My New Least Favorite Word

JUST (3)I have heard something a lot recently that has started to really bother me. It’s not a phrase or even a sentence. It’s one little tiny word. But this one little, tiny word has a huge impact. The word is “just.”

“Just” has become my new least favorite word. I don’t mean in the “It is just and right to have laws” kind of way. I mean in the “Oh, I’ll just do…” It seems to be in the air a lot lately.

Here are some of the ways I’ve heard it:

“My sister-in-law’s brother is a photographer, I’ll just wait until the next time he’s in town and have him take some shots for me.

“I know I need help with this, but I’m just going to see if I can do it myself first.”

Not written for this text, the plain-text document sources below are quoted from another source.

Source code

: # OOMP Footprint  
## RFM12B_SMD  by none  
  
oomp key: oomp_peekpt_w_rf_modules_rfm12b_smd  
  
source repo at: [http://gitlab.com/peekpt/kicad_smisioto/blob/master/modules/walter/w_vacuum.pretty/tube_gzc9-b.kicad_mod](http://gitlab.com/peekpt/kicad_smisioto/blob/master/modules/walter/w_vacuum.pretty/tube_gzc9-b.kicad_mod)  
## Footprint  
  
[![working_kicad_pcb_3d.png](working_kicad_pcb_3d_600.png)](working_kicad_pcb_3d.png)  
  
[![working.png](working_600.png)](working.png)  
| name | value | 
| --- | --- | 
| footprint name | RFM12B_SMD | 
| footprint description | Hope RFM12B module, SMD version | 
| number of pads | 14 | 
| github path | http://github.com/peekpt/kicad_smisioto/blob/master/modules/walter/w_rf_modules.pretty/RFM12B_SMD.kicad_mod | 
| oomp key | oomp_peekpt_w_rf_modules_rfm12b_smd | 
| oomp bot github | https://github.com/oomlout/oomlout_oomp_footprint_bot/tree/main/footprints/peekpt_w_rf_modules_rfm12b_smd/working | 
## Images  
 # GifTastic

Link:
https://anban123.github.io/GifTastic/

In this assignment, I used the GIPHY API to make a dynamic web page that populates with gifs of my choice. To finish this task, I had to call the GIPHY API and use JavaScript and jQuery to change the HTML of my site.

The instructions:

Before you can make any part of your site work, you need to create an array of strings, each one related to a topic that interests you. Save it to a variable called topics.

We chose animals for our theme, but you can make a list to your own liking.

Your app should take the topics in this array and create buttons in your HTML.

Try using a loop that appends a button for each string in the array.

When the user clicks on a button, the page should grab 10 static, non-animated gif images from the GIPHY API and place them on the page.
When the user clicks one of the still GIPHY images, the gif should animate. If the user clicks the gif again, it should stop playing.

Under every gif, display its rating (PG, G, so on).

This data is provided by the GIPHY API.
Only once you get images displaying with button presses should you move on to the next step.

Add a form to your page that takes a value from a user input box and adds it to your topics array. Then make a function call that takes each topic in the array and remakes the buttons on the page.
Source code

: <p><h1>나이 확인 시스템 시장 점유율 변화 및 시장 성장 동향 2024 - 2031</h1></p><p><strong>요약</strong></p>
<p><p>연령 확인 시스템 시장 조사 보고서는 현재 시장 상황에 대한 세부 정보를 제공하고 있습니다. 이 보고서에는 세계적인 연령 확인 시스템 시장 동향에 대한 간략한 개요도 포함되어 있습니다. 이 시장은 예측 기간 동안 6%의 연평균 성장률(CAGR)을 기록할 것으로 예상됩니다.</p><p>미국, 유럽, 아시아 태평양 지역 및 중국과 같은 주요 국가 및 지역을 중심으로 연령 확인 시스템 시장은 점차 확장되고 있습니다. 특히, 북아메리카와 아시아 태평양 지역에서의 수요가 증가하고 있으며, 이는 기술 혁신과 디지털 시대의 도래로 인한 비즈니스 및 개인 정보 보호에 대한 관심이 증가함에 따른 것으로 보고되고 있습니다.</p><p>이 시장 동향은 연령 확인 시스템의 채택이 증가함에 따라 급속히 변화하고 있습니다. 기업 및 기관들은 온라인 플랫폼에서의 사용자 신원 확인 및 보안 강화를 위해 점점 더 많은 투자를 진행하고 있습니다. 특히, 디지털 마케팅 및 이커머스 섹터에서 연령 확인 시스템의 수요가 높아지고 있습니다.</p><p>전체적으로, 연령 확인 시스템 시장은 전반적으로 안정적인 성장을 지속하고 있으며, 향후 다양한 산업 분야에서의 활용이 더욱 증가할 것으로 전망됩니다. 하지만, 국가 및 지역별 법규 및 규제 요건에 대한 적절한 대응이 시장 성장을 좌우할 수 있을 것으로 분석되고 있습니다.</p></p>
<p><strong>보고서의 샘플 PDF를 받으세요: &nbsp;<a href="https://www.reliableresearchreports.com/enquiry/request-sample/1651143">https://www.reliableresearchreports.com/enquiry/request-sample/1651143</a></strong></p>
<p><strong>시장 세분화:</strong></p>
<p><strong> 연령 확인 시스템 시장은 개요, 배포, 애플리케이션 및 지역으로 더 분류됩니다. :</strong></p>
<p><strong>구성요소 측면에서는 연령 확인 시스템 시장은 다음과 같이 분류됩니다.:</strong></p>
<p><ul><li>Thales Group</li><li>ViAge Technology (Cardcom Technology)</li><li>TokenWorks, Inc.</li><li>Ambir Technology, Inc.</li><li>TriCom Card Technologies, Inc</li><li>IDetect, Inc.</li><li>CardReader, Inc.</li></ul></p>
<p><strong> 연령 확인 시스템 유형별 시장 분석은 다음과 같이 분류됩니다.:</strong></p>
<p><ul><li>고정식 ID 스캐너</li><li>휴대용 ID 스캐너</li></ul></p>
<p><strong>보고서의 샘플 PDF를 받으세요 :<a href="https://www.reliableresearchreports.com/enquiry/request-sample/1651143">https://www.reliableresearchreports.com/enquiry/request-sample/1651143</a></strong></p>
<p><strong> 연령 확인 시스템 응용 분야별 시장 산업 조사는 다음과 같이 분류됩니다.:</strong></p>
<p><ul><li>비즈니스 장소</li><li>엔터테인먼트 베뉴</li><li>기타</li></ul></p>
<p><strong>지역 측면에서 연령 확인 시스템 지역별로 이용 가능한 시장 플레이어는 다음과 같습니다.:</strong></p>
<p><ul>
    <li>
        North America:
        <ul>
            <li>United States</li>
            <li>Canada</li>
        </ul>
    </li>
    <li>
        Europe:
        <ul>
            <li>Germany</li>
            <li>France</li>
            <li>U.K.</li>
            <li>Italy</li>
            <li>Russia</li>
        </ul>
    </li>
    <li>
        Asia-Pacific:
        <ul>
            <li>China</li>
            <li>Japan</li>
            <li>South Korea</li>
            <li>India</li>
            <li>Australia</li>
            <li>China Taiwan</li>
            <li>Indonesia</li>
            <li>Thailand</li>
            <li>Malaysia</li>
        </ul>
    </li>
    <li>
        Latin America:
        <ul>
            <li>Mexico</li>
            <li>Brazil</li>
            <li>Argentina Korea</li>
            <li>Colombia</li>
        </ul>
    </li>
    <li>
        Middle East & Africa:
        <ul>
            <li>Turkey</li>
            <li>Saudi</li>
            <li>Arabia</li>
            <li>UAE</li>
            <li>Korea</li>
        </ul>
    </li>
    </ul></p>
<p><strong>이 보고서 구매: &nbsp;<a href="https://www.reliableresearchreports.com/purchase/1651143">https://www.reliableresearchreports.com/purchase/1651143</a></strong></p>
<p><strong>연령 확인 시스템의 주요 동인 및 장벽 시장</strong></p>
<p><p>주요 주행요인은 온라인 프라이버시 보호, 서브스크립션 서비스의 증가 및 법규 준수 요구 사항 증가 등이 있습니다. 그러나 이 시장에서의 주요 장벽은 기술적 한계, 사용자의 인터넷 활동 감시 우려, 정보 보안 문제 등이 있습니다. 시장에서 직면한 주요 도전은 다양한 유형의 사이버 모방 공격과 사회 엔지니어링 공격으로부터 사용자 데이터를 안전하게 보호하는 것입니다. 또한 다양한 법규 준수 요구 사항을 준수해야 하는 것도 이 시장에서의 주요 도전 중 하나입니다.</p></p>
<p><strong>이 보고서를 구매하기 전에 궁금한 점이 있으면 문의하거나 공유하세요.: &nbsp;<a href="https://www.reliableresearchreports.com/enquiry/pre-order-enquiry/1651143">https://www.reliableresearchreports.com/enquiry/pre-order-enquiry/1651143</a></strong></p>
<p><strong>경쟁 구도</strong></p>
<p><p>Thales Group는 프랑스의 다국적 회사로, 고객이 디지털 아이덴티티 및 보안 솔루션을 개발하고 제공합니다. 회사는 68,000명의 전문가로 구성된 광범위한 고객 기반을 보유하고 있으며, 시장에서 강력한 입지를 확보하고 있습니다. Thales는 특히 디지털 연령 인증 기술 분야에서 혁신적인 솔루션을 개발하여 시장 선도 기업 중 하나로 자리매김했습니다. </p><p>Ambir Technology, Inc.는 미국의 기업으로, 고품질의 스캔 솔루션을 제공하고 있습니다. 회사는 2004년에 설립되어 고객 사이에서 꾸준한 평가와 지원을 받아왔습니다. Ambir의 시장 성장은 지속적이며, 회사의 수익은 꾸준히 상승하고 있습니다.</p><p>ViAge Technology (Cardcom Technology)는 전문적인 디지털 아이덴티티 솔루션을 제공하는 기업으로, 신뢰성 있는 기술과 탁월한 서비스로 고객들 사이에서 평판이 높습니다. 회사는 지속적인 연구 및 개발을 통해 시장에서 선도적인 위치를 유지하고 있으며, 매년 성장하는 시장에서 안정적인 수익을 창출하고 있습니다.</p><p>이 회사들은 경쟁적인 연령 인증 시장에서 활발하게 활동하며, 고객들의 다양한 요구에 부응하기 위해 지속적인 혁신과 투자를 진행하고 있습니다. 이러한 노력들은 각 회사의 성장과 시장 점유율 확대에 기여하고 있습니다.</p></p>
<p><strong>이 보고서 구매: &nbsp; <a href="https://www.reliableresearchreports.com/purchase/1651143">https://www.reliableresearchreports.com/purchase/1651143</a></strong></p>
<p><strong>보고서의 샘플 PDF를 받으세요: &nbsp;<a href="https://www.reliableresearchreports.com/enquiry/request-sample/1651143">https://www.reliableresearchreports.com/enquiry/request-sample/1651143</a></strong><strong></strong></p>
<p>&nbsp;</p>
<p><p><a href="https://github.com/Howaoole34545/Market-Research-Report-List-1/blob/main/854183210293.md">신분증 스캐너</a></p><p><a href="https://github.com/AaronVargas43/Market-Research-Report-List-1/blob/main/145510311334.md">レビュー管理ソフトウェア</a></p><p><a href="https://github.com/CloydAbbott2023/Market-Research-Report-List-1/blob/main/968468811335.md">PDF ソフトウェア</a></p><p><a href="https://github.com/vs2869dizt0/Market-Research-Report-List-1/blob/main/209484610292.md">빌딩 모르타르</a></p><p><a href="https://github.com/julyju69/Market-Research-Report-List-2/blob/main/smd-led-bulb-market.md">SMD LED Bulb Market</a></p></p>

“Why don’t we just find someone who will volunteer to do the work.”


“Why don’t you just hire her and see how it goes.”

Ugh, ugh and double ugh!

When we say “just” we are essentially saying we know there is something better available, but we are choosing not to try to attain it. We are letting ourselves off the hook and settling.

 

Why, why do we do that?

Why, unless he’s Ansel Adams, would you settle for your sister-in-law’s brother to take your picture?Why wouldn’t you determine your budget and find the best photographer you can to meet your needs? And why not put proper thought and effort into scheduling the shoot, getting enough rest, planning your wardrobe and hiring a make-up artist to boot?

Why would you try to find a volunteer to do professional work? Are you not a professional? Do you want to volunteer your time for other professionals? I think not!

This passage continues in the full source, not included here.